The best part of hurricanes making travel plans for South Carolina is getting to watch Jason Hurdich at the press conferences. He rose to fame in 2016, and those of us who only ever watch the governor if it looks like the state might blow away have been enjoying his work again this round. SC hurricane briefings are a linguistic buffet even without Hurdich (especially with McMaster at the helm), but Hurdich adds an extra layer of interest because he is a Certified Deaf Interpreter. I want to quickly explain why CDI’s are valuable, because some people wonder about that part.

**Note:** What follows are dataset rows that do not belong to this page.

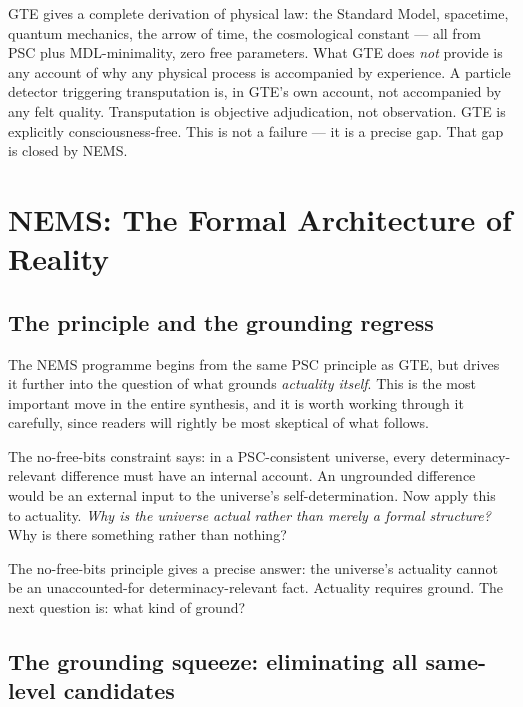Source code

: \documentclass[11pt]{article}
\theoremstyle{remark}
\begin{document}
\begin{tcolorbox}[colback=gray!14,colframe=gray!50!black,
  title={What GTE establishes and what it leaves open}]
GTE gives a complete derivation of physical law: the Standard Model, spacetime,
quantum mechanics, the arrow of time, the cosmological constant --- all from PSC
plus MDL-minimality, zero free parameters. What GTE does \emph{not} provide is any
account of why any physical process is accompanied by experience. A particle detector
triggering transputation is, in GTE's own account, not accompanied by any felt quality.
Transputation is objective adjudication, not observation. GTE is explicitly
consciousness-free. This is not a failure --- it is a precise gap. That gap is closed
by NEMS.
\end{tcolorbox}

\section{NEMS: The Formal Architecture of Reality}\label{sec:nems}

\subsection{The principle and the grounding regress}

The NEMS programme begins from the same PSC principle as GTE, but drives it further
into the question of what grounds \emph{actuality itself}. This is the most important
move in the entire synthesis, and it is worth working through it carefully, since
readers will rightly be most skeptical of what follows.

The no-free-bits constraint says: in a PSC-consistent universe, every
determinacy-relevant difference must have an internal account. An ungrounded difference
would be an external input to the universe's self-determination. Now apply this to
actuality. \emph{Why is the universe actual rather than merely a formal structure?}
Why is there something rather than nothing?

The no-free-bits principle gives a precise answer: the universe's actuality cannot be
an unaccounted-for determinacy-relevant fact. Actuality requires ground. The next
question is: what kind of ground?

\subsection{The grounding squeeze: eliminating all same-level candidates}\label{sec:squeeze}
\end{document}
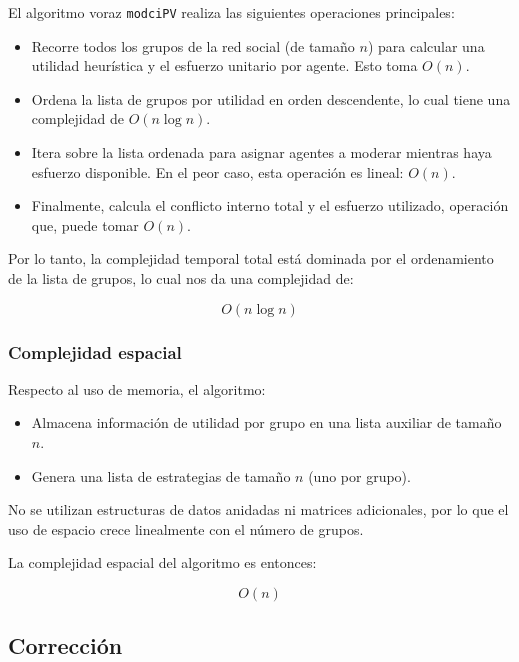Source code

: \documentclass[11pt,letter]{article}
\begin{document}
    El algoritmo voraz \texttt{modciPV} realiza las siguientes operaciones principales:

    \begin{itemize}
        \item Recorre todos los grupos de la red social (de tamaño $n$) para calcular una utilidad heurística y el esfuerzo unitario por agente. Esto toma ${O}(n)$.
        \item Ordena la lista de grupos por utilidad en orden descendente, lo cual tiene una complejidad de ${O}(n \log n)$.
        \item Itera sobre la lista ordenada para asignar agentes a moderar mientras haya esfuerzo disponible. En el peor caso, esta operación es lineal: ${O}(n)$.
        \item Finalmente, calcula el conflicto interno total y el esfuerzo utilizado, operación que, puede tomar ${O}(n)$.
    \end{itemize}

    Por lo tanto, la complejidad temporal total está dominada por el ordenamiento de la lista de grupos, lo cual nos da una complejidad de:

    \[
            {O}(n \log n)
    \]

    \subsubsection{Complejidad espacial}

    Respecto al uso de memoria, el algoritmo:

    \begin{itemize}
        \item Almacena información de utilidad por grupo en una lista auxiliar de tamaño $n$.
        \item Genera una lista de estrategias de tamaño $n$ (uno por grupo).
    \end{itemize}

    No se utilizan estructuras de datos anidadas ni matrices adicionales, por lo que el uso de espacio crece linealmente con el número de grupos.

    La complejidad espacial del algoritmo es entonces:

    \[
            {O}(n)
    \]

    \subsection{Corrección}
\end{document}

A CDI is a deaf or hard-of-hearing person who partners with a hearing interpreter. The process works like this: The governor (or whoever) says what he or she is going to say. A hearing interpreter signs that message to the CDI. The CDI then re-signs the same message out to the Deaf audience.
This confuses (hearing) people a little, because they wonder: Why the relay? If you have one interpreter already, why add a second?
The answer is that certain native speakers of any language have a better command of their language, and better communication skills, than other people do.
Imagine for a moment that you are trying to find out what is happening in some corner of the world where the residents speak no English. There’s a local guy who’s taken English classes, and he can interpret what his fellow citizens are saying pretty well. His accent is strong, sometimes his syntax is stilted, and sometimes he uses archaic terms. It’s not that you can’t understand him, but many English speakers would have to strain a little as they made the effort to follow his interpretation.
So you add a second person to the chain, someone who is very skilled at communicating to a native English-speaking audience. She doesn’t speak the foreign language, but she is very good at taking stilted English-as-a-second-language and rendering it so that the message is quickly and easily understood by local Americans, or whatever regional English-speaking audience you are trying to reach.
–> If you were trying to reach the average listener an Ireland, you would use a different native speaker. This is exactly why US, British, and Australian news agencies send their own reporters into other countries, rather than relying on a local resident with not-that-bad-of-English. It’s just easier for a skilled American reporter to communicate with Americans, a skilled Australian reporter to communicate with Austrailians, and so on.
A Certified Deaf Interpreter is that. When you have a message that’s really important to communicate clearly, you choose a spokesperson who is particularly skilled in the native language of the audience.